§ **Provided records**:
# # # # #

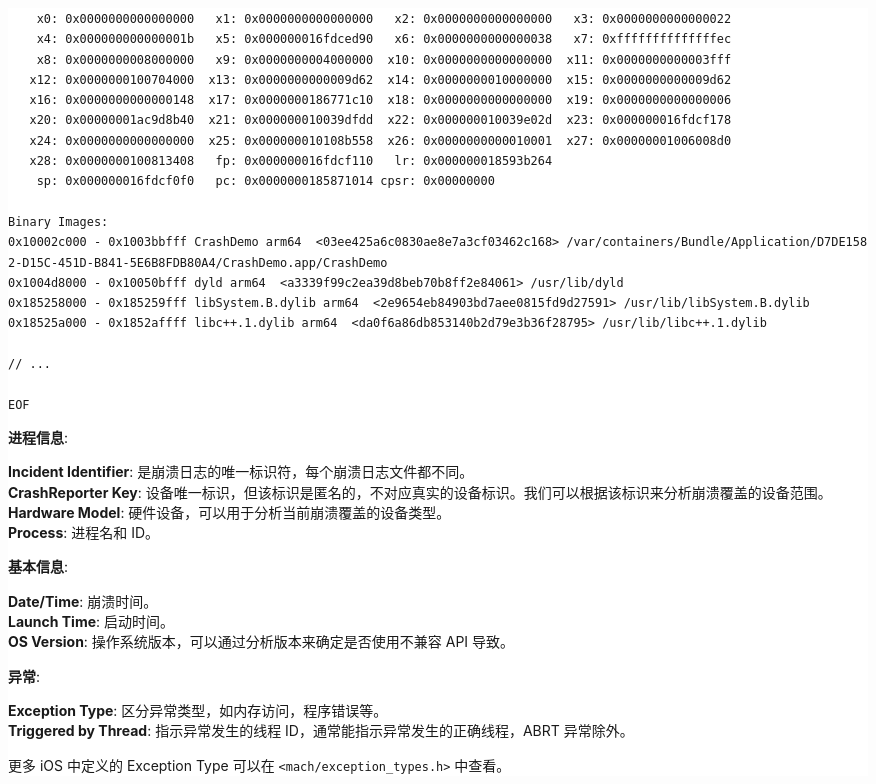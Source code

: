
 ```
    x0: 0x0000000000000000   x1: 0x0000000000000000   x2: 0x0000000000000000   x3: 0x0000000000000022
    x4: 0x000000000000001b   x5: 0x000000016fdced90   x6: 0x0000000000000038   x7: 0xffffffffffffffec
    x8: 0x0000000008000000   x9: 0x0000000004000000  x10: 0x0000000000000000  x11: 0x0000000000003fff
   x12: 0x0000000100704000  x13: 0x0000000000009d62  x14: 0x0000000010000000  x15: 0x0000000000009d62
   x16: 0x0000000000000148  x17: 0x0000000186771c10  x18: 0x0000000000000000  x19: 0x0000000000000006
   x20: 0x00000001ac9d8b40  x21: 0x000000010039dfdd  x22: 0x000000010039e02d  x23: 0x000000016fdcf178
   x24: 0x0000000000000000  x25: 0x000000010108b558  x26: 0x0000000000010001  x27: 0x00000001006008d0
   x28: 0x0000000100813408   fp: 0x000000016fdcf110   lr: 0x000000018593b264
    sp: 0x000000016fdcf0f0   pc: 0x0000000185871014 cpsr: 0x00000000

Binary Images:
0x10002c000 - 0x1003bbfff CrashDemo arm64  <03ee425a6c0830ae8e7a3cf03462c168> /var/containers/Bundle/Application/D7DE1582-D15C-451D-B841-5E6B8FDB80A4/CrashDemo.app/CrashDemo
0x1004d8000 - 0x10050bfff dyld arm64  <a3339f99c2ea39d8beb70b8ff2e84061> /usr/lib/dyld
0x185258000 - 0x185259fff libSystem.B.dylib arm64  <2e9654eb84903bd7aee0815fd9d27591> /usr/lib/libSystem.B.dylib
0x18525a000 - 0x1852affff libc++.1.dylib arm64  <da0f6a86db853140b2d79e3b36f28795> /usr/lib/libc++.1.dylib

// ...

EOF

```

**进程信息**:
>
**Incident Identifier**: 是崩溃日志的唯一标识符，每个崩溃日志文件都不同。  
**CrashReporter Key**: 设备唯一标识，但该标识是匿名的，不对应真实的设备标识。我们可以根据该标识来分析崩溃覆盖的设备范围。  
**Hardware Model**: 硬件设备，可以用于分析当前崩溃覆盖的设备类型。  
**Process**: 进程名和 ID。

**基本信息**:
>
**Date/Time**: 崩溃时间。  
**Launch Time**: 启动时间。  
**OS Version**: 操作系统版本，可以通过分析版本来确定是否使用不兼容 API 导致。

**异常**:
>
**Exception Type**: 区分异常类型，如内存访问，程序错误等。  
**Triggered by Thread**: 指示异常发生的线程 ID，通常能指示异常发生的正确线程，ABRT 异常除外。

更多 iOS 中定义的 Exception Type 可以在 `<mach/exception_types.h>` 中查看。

# # # # #

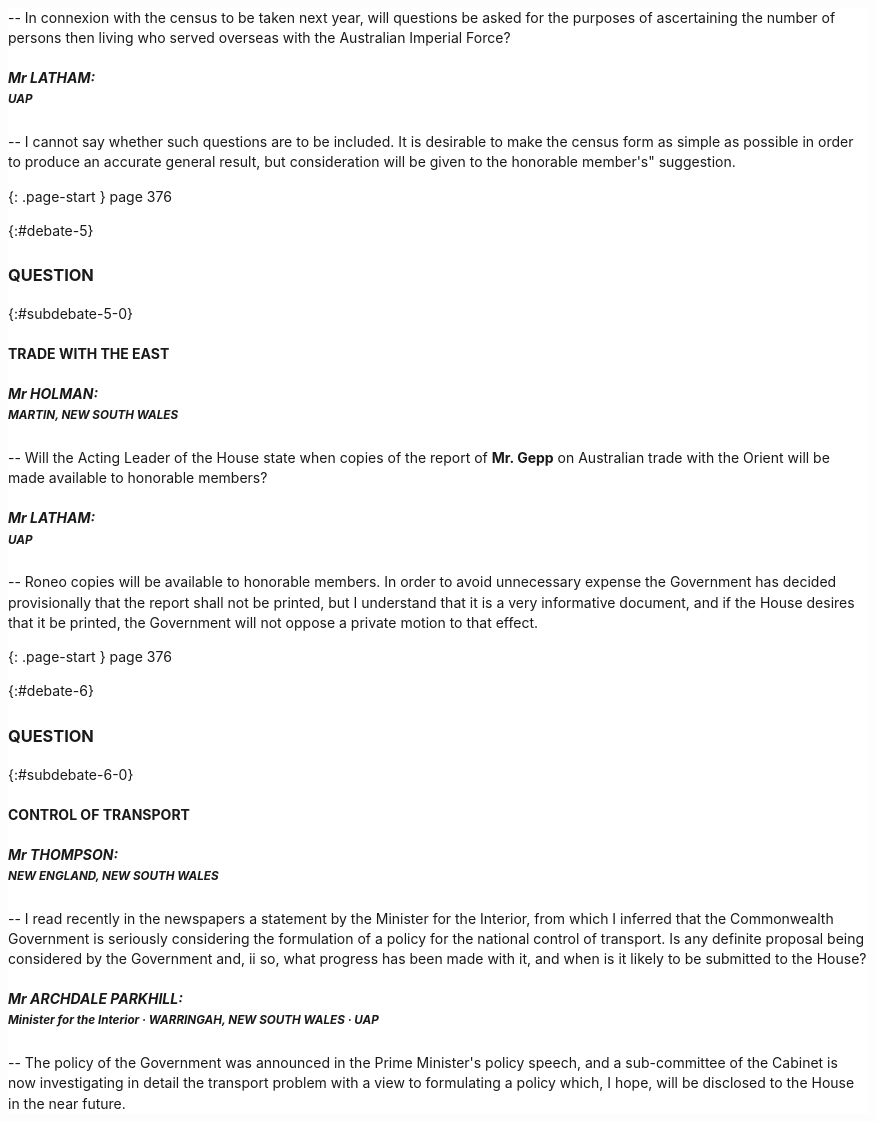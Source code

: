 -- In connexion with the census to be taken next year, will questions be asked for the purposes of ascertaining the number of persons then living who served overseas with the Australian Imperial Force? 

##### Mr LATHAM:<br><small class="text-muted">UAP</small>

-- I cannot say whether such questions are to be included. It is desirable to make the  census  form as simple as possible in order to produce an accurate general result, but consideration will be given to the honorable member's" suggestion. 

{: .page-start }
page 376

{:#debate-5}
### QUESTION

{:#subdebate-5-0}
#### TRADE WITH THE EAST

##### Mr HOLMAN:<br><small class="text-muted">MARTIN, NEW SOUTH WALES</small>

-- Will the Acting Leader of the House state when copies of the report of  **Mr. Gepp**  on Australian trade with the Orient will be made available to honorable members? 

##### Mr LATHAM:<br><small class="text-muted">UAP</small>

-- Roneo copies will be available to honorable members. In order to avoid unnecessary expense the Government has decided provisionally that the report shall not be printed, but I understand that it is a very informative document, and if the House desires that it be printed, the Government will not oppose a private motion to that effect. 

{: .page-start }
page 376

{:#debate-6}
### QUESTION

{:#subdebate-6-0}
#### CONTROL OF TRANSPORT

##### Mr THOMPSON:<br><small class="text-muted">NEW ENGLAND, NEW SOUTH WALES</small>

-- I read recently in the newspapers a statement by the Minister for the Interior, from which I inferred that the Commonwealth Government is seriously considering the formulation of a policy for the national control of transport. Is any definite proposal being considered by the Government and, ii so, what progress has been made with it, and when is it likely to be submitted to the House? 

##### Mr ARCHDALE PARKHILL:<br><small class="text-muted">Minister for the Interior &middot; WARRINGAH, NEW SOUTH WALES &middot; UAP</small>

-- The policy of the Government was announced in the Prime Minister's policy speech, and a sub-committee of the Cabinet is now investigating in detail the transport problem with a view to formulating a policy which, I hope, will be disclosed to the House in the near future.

# # # # #

§ **Exercise directions**: Whenever a line above includes the string "available", copy it.

§ **Answer box**:
-- Will the Acting Leader of the House state when copies of the report of  **Mr. Gepp**  on Australian trade with the Orient will be made available to honorable members? 
-- Roneo copies will be available to honorable members. In order to avoid unnecessary expense the Government has decided provisionally that the report shall not be printed, but I understand that it is a very informative document, and if the House desires that it be printed, the Government will not oppose a private motion to that effect. 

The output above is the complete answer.